Exercise goal => Where in the data below does the word "COMMENT" appear? Copy each line that holds it.

Recorded data =>
[Start of section]

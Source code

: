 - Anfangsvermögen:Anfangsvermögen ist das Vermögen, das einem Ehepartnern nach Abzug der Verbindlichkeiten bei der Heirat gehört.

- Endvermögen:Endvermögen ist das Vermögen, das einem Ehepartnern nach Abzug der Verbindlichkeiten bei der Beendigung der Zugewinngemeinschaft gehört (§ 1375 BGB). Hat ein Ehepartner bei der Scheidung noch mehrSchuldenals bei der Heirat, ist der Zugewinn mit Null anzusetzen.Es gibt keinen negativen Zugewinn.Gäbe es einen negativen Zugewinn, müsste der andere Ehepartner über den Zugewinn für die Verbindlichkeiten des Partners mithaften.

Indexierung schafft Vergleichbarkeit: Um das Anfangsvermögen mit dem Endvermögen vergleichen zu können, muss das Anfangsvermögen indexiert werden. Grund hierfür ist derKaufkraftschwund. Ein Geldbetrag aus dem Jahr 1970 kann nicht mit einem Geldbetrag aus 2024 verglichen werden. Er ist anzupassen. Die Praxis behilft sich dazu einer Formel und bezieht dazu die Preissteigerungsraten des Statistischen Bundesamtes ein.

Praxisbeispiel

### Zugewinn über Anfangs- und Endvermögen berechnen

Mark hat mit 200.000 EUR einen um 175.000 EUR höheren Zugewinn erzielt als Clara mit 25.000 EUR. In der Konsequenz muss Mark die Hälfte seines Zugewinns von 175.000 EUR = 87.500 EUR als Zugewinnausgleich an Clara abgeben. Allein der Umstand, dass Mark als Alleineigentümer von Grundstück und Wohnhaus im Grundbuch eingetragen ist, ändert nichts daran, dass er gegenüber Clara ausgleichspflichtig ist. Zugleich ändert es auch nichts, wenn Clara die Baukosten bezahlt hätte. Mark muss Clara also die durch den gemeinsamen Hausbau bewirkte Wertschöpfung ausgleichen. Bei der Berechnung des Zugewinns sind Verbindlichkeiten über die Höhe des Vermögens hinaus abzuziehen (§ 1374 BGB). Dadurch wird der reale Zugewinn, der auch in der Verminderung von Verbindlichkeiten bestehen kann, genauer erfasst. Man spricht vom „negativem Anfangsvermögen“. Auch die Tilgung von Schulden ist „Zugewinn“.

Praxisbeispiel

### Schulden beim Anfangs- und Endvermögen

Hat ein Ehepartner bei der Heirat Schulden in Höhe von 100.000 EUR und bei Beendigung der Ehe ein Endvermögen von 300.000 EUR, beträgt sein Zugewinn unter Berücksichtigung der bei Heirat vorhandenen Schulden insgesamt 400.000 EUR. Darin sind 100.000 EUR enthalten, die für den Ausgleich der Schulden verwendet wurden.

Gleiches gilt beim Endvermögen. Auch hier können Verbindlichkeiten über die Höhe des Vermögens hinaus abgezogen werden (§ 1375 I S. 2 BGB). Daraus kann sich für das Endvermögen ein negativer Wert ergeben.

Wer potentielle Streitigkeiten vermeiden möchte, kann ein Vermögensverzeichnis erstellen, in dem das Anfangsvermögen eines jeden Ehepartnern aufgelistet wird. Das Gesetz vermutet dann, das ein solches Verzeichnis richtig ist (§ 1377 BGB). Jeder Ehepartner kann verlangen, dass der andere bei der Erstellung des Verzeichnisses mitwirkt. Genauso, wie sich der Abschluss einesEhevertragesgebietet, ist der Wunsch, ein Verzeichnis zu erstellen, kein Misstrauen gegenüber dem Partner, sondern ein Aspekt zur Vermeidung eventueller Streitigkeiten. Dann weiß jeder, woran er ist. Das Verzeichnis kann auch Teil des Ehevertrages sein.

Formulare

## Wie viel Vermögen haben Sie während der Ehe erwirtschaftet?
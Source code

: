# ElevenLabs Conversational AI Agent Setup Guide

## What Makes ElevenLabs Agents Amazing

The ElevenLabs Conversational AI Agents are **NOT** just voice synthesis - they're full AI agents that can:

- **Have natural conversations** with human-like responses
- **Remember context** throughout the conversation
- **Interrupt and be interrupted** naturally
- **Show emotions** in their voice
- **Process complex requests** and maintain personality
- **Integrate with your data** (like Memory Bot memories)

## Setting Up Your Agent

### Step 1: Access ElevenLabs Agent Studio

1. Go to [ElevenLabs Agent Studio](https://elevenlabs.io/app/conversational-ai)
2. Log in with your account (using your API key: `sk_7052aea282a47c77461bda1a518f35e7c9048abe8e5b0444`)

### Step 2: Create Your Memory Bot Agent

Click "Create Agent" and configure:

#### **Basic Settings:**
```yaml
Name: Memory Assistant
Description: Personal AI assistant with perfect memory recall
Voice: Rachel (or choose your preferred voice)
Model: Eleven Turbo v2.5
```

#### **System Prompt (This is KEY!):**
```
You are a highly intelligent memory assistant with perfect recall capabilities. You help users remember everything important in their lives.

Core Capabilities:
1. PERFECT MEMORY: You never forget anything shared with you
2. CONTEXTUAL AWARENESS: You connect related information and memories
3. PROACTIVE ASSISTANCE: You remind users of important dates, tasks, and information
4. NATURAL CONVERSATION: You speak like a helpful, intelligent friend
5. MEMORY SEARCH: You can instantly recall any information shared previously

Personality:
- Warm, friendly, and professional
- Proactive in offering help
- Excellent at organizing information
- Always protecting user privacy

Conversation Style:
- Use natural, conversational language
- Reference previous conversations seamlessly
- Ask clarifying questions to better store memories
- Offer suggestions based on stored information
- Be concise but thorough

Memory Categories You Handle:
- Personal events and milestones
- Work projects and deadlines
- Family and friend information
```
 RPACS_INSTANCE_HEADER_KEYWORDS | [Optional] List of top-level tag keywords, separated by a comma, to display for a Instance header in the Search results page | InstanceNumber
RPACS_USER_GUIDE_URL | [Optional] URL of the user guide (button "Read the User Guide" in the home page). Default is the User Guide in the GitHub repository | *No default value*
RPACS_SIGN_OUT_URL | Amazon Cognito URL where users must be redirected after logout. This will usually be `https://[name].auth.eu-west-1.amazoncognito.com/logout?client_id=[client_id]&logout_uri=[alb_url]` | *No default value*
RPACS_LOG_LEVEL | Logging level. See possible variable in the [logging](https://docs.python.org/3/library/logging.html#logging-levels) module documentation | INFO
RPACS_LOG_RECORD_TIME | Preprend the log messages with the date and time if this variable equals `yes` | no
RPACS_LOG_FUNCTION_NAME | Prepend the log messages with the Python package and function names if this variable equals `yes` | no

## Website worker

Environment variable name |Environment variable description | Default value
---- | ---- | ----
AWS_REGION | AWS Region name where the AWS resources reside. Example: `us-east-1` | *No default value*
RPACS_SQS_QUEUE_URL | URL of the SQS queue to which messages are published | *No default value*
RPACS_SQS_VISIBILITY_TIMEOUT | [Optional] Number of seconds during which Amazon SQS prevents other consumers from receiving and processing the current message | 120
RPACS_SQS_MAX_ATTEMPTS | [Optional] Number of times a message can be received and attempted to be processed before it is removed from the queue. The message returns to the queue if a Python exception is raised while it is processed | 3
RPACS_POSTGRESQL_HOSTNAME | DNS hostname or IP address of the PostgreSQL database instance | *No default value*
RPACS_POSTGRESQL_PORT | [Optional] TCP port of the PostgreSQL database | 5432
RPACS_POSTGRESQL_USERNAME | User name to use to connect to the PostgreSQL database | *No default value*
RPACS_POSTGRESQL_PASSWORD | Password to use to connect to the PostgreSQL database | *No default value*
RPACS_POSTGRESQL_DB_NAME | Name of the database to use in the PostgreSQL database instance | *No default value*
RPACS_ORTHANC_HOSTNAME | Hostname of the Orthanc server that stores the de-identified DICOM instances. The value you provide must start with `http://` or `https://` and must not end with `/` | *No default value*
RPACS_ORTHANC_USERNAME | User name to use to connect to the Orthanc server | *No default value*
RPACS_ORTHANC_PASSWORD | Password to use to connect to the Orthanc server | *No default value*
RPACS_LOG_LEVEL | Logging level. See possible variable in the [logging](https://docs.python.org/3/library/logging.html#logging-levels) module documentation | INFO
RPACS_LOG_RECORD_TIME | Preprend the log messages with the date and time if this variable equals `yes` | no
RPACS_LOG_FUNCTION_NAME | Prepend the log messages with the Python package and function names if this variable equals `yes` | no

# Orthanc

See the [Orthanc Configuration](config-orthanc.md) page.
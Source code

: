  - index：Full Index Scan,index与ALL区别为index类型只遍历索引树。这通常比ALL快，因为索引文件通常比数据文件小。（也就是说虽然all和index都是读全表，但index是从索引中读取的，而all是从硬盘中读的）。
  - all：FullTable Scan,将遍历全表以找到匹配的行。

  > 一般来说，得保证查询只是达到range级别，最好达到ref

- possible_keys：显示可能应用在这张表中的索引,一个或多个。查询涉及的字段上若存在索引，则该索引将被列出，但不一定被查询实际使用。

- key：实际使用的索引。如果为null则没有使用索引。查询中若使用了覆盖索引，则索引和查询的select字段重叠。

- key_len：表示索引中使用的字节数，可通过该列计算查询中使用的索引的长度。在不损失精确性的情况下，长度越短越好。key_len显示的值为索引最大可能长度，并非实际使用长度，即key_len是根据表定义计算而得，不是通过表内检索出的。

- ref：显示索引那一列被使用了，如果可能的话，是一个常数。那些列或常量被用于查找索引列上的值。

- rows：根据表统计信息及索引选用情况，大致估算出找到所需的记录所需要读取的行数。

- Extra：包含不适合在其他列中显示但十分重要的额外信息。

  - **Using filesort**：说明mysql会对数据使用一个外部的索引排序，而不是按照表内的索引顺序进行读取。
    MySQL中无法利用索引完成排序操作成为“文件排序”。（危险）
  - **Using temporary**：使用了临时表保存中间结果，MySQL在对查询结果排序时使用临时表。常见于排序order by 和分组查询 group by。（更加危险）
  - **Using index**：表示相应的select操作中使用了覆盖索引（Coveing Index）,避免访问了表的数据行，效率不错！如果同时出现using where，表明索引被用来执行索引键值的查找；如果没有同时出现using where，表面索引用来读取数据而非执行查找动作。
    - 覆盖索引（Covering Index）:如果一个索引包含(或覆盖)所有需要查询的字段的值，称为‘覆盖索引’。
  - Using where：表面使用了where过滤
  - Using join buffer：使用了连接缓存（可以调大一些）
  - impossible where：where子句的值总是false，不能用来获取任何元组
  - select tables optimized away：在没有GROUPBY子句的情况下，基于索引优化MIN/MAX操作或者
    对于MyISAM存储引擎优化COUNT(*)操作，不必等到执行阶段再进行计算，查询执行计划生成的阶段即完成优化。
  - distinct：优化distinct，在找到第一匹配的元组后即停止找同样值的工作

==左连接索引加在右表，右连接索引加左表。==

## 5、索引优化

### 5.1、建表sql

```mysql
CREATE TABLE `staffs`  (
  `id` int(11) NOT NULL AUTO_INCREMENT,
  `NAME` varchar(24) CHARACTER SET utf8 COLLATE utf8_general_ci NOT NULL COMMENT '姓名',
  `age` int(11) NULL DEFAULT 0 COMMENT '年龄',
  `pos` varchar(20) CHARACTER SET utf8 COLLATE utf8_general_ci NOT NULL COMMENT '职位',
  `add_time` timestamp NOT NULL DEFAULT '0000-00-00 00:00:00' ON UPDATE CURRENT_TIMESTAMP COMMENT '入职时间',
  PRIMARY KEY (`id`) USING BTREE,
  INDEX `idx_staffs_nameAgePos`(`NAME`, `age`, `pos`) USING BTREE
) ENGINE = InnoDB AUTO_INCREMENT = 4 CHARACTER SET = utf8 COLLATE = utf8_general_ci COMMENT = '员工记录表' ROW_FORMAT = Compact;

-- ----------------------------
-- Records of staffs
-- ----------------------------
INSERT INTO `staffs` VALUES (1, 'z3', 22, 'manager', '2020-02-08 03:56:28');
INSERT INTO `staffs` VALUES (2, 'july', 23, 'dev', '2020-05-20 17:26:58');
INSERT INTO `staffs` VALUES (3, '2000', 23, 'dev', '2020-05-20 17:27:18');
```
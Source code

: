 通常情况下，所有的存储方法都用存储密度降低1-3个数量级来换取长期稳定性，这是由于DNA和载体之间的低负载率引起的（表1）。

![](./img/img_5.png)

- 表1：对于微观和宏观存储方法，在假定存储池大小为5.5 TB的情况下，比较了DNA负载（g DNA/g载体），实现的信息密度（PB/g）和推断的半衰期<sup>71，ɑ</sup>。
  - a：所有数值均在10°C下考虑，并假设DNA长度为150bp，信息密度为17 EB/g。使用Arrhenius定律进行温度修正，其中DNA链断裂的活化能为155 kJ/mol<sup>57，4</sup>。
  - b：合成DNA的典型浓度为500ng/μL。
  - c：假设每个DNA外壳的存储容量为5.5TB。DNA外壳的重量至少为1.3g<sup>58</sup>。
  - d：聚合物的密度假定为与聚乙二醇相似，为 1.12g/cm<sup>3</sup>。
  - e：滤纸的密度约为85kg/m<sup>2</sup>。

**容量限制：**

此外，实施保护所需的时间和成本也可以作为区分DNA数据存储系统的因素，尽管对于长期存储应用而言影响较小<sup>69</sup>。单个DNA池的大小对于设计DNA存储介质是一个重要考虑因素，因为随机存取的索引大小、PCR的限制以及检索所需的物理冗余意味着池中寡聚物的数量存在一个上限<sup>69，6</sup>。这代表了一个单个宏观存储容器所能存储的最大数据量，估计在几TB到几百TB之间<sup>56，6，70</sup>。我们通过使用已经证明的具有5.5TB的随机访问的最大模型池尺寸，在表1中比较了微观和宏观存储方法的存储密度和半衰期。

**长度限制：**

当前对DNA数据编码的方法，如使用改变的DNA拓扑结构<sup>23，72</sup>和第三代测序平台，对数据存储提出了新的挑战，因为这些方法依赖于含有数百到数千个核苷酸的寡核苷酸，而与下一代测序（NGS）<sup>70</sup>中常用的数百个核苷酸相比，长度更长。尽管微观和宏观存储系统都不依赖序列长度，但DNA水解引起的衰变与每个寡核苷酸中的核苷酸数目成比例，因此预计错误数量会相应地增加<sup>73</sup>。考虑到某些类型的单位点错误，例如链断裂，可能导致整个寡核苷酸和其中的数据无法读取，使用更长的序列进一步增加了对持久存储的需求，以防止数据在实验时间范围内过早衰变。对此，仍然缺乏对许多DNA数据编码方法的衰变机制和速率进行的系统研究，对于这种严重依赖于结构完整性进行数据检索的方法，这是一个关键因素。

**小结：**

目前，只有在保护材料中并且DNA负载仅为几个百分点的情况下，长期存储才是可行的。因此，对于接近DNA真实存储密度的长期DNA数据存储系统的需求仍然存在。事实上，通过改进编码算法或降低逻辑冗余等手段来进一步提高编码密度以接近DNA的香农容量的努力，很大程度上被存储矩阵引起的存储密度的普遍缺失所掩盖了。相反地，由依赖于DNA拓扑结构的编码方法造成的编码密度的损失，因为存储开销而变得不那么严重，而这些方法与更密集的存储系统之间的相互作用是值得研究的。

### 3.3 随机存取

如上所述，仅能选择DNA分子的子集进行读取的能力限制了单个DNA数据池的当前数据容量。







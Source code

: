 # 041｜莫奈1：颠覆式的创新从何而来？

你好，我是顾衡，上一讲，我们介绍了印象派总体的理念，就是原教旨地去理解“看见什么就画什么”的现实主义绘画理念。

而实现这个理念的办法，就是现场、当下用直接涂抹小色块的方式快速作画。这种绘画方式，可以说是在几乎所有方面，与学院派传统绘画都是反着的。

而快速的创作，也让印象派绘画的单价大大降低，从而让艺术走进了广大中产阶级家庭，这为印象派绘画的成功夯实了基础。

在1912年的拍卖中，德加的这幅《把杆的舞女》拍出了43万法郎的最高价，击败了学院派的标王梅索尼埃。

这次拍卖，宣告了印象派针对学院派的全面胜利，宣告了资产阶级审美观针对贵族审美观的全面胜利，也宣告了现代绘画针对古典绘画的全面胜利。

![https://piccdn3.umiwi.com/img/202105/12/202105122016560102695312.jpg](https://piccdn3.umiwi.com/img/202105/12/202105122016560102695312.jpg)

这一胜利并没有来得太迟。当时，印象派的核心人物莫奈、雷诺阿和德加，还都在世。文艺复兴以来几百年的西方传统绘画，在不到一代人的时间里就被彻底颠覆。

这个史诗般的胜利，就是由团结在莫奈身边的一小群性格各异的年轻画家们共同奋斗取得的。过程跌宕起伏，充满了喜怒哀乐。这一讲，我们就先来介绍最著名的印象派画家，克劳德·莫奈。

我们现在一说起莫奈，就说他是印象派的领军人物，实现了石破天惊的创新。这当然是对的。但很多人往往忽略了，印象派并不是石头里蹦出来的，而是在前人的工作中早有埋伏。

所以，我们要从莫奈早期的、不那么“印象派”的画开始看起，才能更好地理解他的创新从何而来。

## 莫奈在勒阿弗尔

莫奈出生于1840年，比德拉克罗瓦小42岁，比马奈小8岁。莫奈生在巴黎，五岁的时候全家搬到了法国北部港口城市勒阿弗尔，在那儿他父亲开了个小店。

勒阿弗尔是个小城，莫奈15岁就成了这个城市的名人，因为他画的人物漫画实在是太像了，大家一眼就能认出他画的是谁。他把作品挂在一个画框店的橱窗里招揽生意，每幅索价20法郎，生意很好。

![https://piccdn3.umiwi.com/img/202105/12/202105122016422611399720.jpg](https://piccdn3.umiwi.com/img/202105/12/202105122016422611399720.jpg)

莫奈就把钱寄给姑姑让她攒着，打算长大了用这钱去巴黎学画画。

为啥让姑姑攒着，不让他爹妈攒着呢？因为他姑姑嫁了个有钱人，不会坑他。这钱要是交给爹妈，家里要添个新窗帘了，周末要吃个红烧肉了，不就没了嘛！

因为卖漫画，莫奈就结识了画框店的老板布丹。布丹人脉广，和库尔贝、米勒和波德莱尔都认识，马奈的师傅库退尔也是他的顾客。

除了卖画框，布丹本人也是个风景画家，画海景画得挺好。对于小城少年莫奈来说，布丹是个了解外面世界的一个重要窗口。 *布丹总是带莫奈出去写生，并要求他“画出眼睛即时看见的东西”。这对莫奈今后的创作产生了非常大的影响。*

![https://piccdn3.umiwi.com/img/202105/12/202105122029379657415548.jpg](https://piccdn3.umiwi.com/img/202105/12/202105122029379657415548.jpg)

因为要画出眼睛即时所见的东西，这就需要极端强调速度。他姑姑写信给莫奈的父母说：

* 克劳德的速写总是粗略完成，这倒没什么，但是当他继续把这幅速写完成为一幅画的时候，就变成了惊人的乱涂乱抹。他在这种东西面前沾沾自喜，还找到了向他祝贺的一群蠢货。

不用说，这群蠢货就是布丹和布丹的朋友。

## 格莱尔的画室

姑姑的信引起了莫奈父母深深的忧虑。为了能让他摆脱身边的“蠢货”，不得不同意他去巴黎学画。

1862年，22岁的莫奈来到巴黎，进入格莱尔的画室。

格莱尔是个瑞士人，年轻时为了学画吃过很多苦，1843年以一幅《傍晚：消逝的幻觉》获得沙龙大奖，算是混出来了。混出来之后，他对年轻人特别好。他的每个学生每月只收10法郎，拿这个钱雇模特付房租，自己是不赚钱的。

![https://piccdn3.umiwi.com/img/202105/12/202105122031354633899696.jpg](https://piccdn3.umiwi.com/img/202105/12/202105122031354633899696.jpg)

[End of section]

Response to the task =>
  `NAME` varchar(24) CHARACTER SET utf8 COLLATE utf8_general_ci NOT NULL COMMENT '姓名',
  `age` int(11) NULL DEFAULT 0 COMMENT '年龄',
  `pos` varchar(20) CHARACTER SET utf8 COLLATE utf8_general_ci NOT NULL COMMENT '职位',
  `add_time` timestamp NOT NULL DEFAULT '0000-00-00 00:00:00' ON UPDATE CURRENT_TIMESTAMP COMMENT '入职时间',
) ENGINE = InnoDB AUTO_INCREMENT = 4 CHARACTER SET = utf8 COLLATE = utf8_general_ci COMMENT = '员工记录表' ROW_FORMAT = Compact;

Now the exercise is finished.